Por qué importa la media de 200 semanas
La media móvil de 200 semanas es uno de los indicadores de largo plazo más seguidos en el mercado de Bitcoin. Se trata del promedio del precio de cierre durante las últimas 200 semanas, lo que suaviza la volatilidad de corto plazo y ofrece una referencia sobre la tendencia estructural del activo.
En ciclos anteriores, esta línea ha funcionado como un piso casi infranqueable: los grandes fondos de mercado bajista de 2015, 2018 y 2020 coincidieron con visitas a esa media o caídas breves por debajo de ella. Por eso, cada vez que el precio la perfora, los operadores lo interpretan como una señal de que el mercado entra en territorio especialmente sensible. Herramientas de seguimiento como los paneles de la media móvil de 200 semanas y los mapas de calor de este indicador permiten visualizar cuán cerca está el precio de esa referencia clave.

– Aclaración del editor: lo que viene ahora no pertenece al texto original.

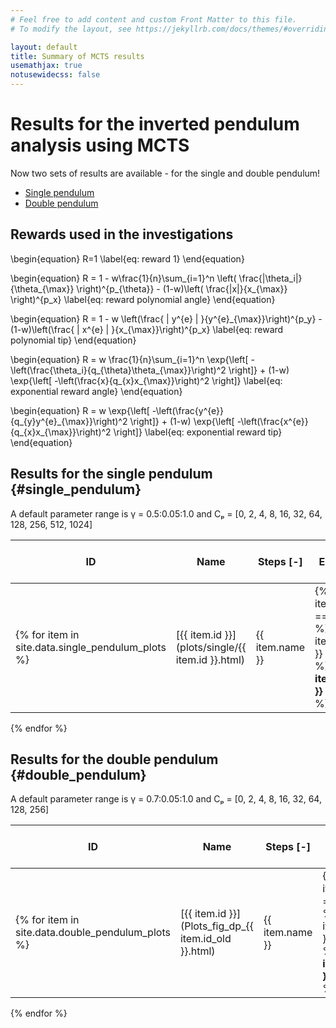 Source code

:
 ```yaml
---
# Feel free to add content and custom Front Matter to this file.
# To modify the layout, see https://jekyllrb.com/docs/themes/#overriding-theme-defaults

layout: default
title: Summary of MCTS results
usemathjax: true
notusewidecss: false
---
```


# Results for the inverted pendulum analysis using MCTS

Now two sets of results are available - for the single and double pendulum!

 - [Single pendulum](#single_pendulum)
 - [Double pendulum](#double_pendulum)

## Rewards used in the investigations

\begin{equation}
    R=1
    \label{eq: reward 1}
\end{equation}

\begin{equation}
    R = 1 - w\frac{1}{n}\sum_{i=1}^n \left( \frac{|\theta_i|}{\theta_{\max}} \right)^{p_{\theta}} - (1-w)\left( \frac{|x|}{x_{\max}} \right)^{p_x}
    \label{eq: reward polynomial angle}
\end{equation}

\begin{equation}
    R = 1 - w \left(\frac{ | y^{e} | }{y^{e}_{\max}}\right)^{p_y} - (1-w)\left(\frac{ | x^{e} | }{x\_{\max}}\right)^{p_x}
    \label{eq: reward polynomial tip}
\end{equation}

\begin{equation}
    R =
    w \frac{1}{n}\sum_{i=1}^n
    \exp{\left[
            -\left(\frac{\theta_i}{q_{\theta}\theta_{\max}}\right)^2
            \right]}
    + (1-w) \exp{\left[ -\left(\frac{x}{q_{x}x_{\max}}\right)^2 \right]}
    \label{eq: exponential reward angle}
\end{equation}

\begin{equation}
    R = w \exp{\left[ -\left(\frac{y^{e}}{q_{y}y^{e}\_{\max}}\right)^2 \right]}
    + (1-w) \exp{\left[ -\left(\frac{x^{e}}{q_{x}x\_{\max}}\right)^2 \right]}
    \label{eq: exponential reward tip}
\end{equation}

## Results for the single pendulum {#single_pendulum}

A default parameter range is γ = 0.5:0.05:1.0 and Cₚ = [0, 2, 4, 8, 16, 32, 64, 128, 256, 512, 1024]

| ID   | Name  | Steps \[-\] | Equation | \\(w\\) | \\(p_\theta\\) or \\(p_y\\) | \\(p_x\\) | \\(q_\theta\\) or \\(q_y\\) | \\(q_x\\) |
| ---- | ----- | ----------- | -------- | ----- | ----------------------- | ------- | ----------------------- | ------- |
{% for item in site.data.single_pendulum_plots %} | [{{ item.id }}](plots/single/{{ item.id }}.html) | {{ item.name }} | {% if item.steps == "200" %} {{ item.steps }} {% else %} **{{ item.steps }}** {% endif %} | {{ item.equation }} | {{ item.w }} | {{ item.p_theta }} | {{ item.p_x }} | {{ item.q_theta }} | {{ item.q_x }} |
{% endfor %}

## Results for the double pendulum {#double_pendulum}

A default parameter range is γ = 0.7:0.05:1.0 and Cₚ = [0, 2, 4, 8, 16, 32, 64, 128, 256]

| ID   | Name  | Steps \[-\] | Equation | \\(w\\) | \\(q_\theta\\) or \\(q_y\\) | \\(q_x\\) |
| ---- | ----- | ----------- | -------- | ------- | --------------------------- | --------- |
{% for item in site.data.double_pendulum_plots %} | [{{ item.id }}](Plots_fig_dp_{{ item.id_old }}.html) | {{ item.name }} | {% if item.steps == "200" %} {{ item.steps }} {% else %} **{{ item.steps }}** {% endif %} | {{ item.equation }} | {{ item.w }} | {{ item.q_theta }} | {{ item.q_x }} |
{% endfor %}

El papel de los flujos de los ETF
El factor decisivo, según los analistas, será el comportamiento de los fondos cotizados (ETF) de Bitcoin al contado. Estos vehículos, que permiten exponerse al activo sin custodiarlo directamente, se convirtieron en una de las principales fuentes de demanda institucional desde su lanzamiento.
Cuando los ETF registran entradas netas, su compra de Bitcoin en el mercado spot tiende a sostener el precio. Pero en fases de salidas netas de capital, el efecto se invierte: la presión vendedora puede consolidar la ruptura a la baja y transformar la media de 200 semanas en una resistencia, es decir, en un techo que el precio tendría dificultad para recuperar.
De ahí que la pregunta clave para el corto plazo sea si esos reembolsos se desvanecen y dan paso a nuevas entradas, o si se prolongan y empujan al activo a un escenario más adverso.
Contexto macroeconómico
El movimiento se produce en un entorno macroeconómico que sigue marcando el ritmo de los activos de riesgo. Las decisiones de política monetaria de la Reserva Federal de Estados Unidos y los datos del mercado laboral influyen directamente en el apetito por activos volátiles como las criptomonedas.
Un tono restrictivo por parte del banco central —con tasas de interés más altas durante más tiempo— tiende a drenar liquidez de los mercados especulativos, mientras que señales de relajación monetaria suelen favorecer la recuperación de Bitcoin. La combinación de estos factores con la dinámica de los ETF definirá si la ruptura técnica actual se confirma o queda como un episodio pasajero.
Qué vigilar a partir de ahora
- Flujos de ETF: una vuelta a las entradas netas reforzaría el caso de recuperación del nivel.
- Reconquista del nivel: que el precio vuelva a cerrar por encima de la media de 200 semanas aliviaría la presión bajista.
- Señales macro: los próximos datos de empleo e inflación en Estados Unidos y las pistas de la Reserva Federal sobre las tasas.
Por ahora, la ruptura coloca a Bitcoin en una zona de decisión. La forma en que respondan la demanda institucional y el contexto macroeconómico en las próximas semanas determinará si la línea bajista que tantos vigilan se convierte en un trampolín o en un obstáculo.